UMaine researchers co-author Smithsonian study about Indigenous oyster consumption
Bonnie Newsom, assistant professor of anthropology at the University of Maine and member of the Penobscot Indian Nation, and Alice Kelley, research associate professor at the Climate Change Institute, co-authored a study showing that oyster fisheries were intensively yet sustainably harvested by Indigenous peoples long before European settlers arrived.
The study, co-led by Smithsonian’s National Museum of Natural History anthropologist Torben Rick, and Temple University anthropologist and former Smithsonian postdoctoral fellow Leslie Reeder-Myers, analyzed the archaeological records at sites across North America and Australia, specifically looking at the accumulations of oyster shells that are also known as middens or mounds.
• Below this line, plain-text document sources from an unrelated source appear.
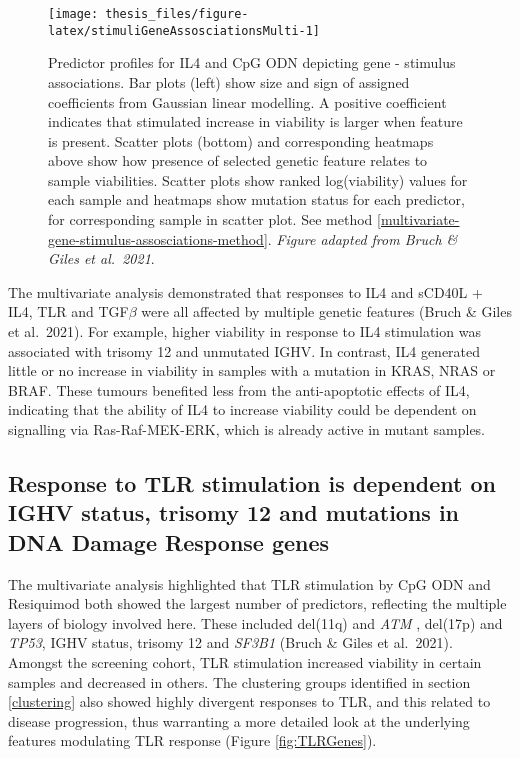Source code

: \documentclass[11pt, a4paper, twosided]{book}
\begin{document}
\begin{figure}

{\centering \texttt{[image: thesis\_files/figure-latex/stimuliGeneAssosciationsMulti-1]} 

}

\caption{Predictor profiles for IL4 and CpG ODN depicting gene - stimulus associations. Bar plots (left) show size and sign of assigned coefficients from Gaussian linear modelling. A positive coefficient indicates that stimulated increase in viability is larger when feature is present. Scatter plots (bottom) and corresponding heatmaps above show how presence of selected genetic feature relates to sample viabilities. Scatter plots show ranked log(viability) values for each sample and heatmaps show mutation status for each predictor, for corresponding sample in scatter plot. See method \ref{multivariate-gene-stimulus-assosciations-method}. \emph{Figure adapted from Bruch \& Giles et al.~2021}.}\label{fig:stimuliGeneAssosciationsMulti}
\end{figure}
The multivariate analysis demonstrated that responses to IL4 and sCD40L + IL4, TLR and TGF\(\beta\) were all affected by multiple genetic features (Bruch \& Giles et al.~2021). For example, higher viability in response to IL4 stimulation was associated with trisomy 12 and unmutated IGHV. In contrast, IL4 generated little or no increase in viability in samples with a mutation in KRAS, NRAS or BRAF. These tumours benefited less from the anti-apoptotic effects of IL4, indicating that the ability of IL4 to increase viability could be dependent on signalling via Ras-Raf-MEK-ERK, which is already active in mutant samples.

\hypertarget{response-to-tlr-stimulation-is-dependent-on-ighv-status-trisomy-12-and-mutations-in-dna-damage-response-genes}{%
\subsection{Response to TLR stimulation is dependent on IGHV status, trisomy 12 and mutations in DNA Damage Response genes}\label{response-to-tlr-stimulation-is-dependent-on-ighv-status-trisomy-12-and-mutations-in-dna-damage-response-genes}}

The multivariate analysis highlighted that TLR stimulation by CpG ODN and Resiquimod both showed the largest number of predictors, reflecting the multiple layers of biology involved here. These included del(11q) and \emph{ATM} , del(17p) and \emph{TP53}, IGHV status, trisomy 12 and \emph{SF3B1} (Bruch \& Giles et al.~2021). Amongst the screening cohort, TLR stimulation increased viability in certain samples and decreased in others. The clustering groups identified in section \ref{clustering} also showed highly divergent responses to TLR, and this related to disease progression, thus warranting a more detailed look at the underlying features modulating TLR response (Figure \ref{fig:TLRGenes}).
\end{document}
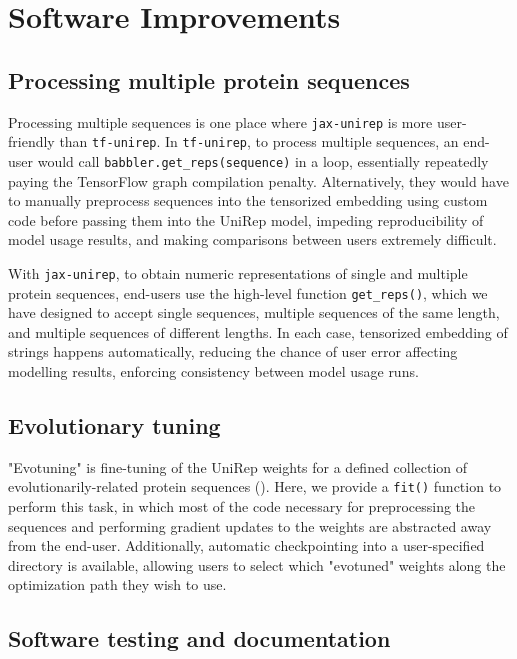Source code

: \documentclass{bioinfo}
\begin{document}
\section{Software Improvements}

\subsection{Processing multiple protein sequences}

Processing multiple sequences is one place where \verb|jax-unirep|
is more user-friendly than \verb|tf-unirep|.
In \verb|tf-unirep|, to process multiple sequences,
an end-user would call \verb|babbler.get_reps(sequence)| in a loop,
essentially repeatedly paying the TensorFlow graph compilation penalty.
Alternatively, they would have to manually preprocess sequences
into the tensorized embedding using custom code
before passing them into the UniRep model,
impeding reproducibility of model usage results,
and making comparisons between users extremely difficult.

With \verb|jax-unirep|,
to obtain numeric representations of single and multiple protein sequences,
end-users use the high-level function \verb|get_reps()|,
which we have designed to accept single sequences,
multiple sequences of the same length, and
multiple sequences of different lengths.
In each case, tensorized embedding of strings happens automatically,
reducing the chance of user error affecting modelling results,
enforcing consistency between model usage runs.

\subsection{Evolutionary tuning}

"Evotuning" is fine-tuning of the UniRep weights
for a defined collection
of evolutionarily-related protein sequences (\cite{alley2019unified}).
Here, we provide a \verb|fit()| function to perform this task,
in which most of the code necessary for preprocessing the sequences
and performing gradient updates to the weights
are abstracted away from the end-user.
Additionally, automatic checkpointing
into a user-specified directory is available,
allowing users to select
which "evotuned" weights along the optimization path
they wish to use.

\subsection{Software testing and documentation}
\end{document}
The researchers found that some of the oldest oyster middens in California and Massachusetts date back more than 6,000 years.
The researchers found that the Indigenous groups in these locations harvested and ate immense quantities of oysters in a manner that did not cause the bivalves’ populations to suffer and crash. If the fishery is overextended, the shells tend to get smaller, but the studies of Indigenous oyster fisheries have not found widespread evidence of this shrinking shell pattern, suggesting the shellfish populations were generally healthy.
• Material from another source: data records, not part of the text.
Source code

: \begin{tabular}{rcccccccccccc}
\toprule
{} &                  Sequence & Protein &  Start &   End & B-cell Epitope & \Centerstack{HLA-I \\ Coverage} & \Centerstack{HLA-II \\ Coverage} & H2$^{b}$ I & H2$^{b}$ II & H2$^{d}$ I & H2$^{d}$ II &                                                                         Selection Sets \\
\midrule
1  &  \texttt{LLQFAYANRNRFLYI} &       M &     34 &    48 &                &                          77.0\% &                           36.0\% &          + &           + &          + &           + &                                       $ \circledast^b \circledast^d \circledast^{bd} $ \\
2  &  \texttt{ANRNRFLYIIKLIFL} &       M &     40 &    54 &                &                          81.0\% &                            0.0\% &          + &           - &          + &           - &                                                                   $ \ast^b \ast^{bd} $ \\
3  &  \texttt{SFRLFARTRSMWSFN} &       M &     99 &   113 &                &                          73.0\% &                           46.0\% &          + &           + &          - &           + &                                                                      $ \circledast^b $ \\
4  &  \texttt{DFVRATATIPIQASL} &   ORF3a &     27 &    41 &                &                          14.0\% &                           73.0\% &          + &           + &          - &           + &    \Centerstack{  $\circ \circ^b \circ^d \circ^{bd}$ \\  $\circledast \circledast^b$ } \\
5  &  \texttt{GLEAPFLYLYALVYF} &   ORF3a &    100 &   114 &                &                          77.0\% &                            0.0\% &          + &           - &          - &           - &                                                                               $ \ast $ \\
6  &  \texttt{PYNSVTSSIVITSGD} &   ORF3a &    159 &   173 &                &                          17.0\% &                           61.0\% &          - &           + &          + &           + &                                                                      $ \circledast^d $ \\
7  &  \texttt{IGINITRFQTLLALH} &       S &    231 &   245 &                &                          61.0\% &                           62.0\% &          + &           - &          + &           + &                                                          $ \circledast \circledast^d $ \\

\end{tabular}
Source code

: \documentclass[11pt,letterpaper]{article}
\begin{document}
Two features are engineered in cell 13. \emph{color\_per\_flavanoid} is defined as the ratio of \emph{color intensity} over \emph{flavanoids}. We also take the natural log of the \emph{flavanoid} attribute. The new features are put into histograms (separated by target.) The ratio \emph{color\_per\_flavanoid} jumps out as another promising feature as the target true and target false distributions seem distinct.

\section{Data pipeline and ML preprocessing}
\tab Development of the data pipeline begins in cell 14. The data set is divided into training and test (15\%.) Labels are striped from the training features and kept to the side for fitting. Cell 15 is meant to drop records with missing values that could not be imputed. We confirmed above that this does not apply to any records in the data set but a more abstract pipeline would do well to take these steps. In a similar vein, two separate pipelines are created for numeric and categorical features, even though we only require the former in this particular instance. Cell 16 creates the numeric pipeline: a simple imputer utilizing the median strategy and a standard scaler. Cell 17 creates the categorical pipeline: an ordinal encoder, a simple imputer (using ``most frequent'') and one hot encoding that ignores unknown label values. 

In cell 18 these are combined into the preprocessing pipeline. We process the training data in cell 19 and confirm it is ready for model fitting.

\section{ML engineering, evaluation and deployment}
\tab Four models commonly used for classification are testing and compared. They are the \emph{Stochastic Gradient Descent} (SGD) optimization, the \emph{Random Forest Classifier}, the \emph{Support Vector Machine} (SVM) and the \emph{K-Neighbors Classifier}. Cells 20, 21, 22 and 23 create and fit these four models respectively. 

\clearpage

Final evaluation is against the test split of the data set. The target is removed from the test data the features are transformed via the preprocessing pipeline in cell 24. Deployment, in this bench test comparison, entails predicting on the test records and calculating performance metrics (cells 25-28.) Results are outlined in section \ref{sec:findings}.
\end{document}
“This paper shows that shell heaps, once thought of simply as trash heaps, are actually rich archives of cultural and paleoenvironmental information, and likely were an important part of Indigenous life at the time of formation,” Kelley says.
The paper expands on a 2004 paper documenting the collapses of 28 oyster fisheries located along the east and west coasts of North America and Australia’s east coast. The previous research’s timeline in each location begins with European colonists’ creation of commercial oyster fisheries. This study deepens the historical context of those modern declines by documenting Indigenous oyster fisheries that existed prior to European colonization.
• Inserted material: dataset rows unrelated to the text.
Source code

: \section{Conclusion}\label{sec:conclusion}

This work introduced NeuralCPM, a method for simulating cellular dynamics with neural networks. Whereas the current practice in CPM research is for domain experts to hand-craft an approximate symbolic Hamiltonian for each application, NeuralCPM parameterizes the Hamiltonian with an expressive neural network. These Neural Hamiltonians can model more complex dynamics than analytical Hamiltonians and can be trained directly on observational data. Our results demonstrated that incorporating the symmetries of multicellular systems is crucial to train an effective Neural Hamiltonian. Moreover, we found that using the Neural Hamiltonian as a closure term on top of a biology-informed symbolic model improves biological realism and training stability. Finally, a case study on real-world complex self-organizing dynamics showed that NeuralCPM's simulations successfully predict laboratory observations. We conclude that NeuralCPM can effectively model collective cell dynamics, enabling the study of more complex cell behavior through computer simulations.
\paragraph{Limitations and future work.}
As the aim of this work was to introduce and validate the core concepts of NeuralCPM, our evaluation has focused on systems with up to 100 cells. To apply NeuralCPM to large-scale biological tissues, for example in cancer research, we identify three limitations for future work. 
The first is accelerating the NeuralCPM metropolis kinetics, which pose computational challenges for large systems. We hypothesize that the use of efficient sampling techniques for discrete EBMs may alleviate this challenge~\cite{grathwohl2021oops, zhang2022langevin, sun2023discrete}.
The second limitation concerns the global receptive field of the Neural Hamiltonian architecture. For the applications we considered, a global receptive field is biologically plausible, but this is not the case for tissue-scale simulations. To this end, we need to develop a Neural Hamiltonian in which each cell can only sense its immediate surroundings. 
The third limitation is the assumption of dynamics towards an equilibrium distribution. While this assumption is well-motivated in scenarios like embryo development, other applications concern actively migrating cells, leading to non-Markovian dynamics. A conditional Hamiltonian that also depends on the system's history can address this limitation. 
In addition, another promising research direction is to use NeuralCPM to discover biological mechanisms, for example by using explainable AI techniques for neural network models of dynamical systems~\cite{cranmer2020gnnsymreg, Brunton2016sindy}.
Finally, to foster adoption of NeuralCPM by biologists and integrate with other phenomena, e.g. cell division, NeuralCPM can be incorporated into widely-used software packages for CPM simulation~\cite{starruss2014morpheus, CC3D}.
The findings suggest that studying these ancient, sustainable fisheries offers insights that could help to restore and manage estuaries today. Furthermore, the authors of the study assert that Indigenous peoples in these locations had deep connections to oysters and that their living descendants are long overdue to be involved in decisions about how to manage what is left of this coastal resource.
“This study showcases the value of Indigenous shell heap sites in Maine as important repositories of information on past lifeways and how that information may be relevant to our contemporary shellfish harvesting practices,” Newsom says.
Arthur Spiess, senior archaeologist at the Maine Historic Preservation Commission, was also among the study’s co-authors who made contributions to the research in Maine. The study was published May 3 in Nature Communications.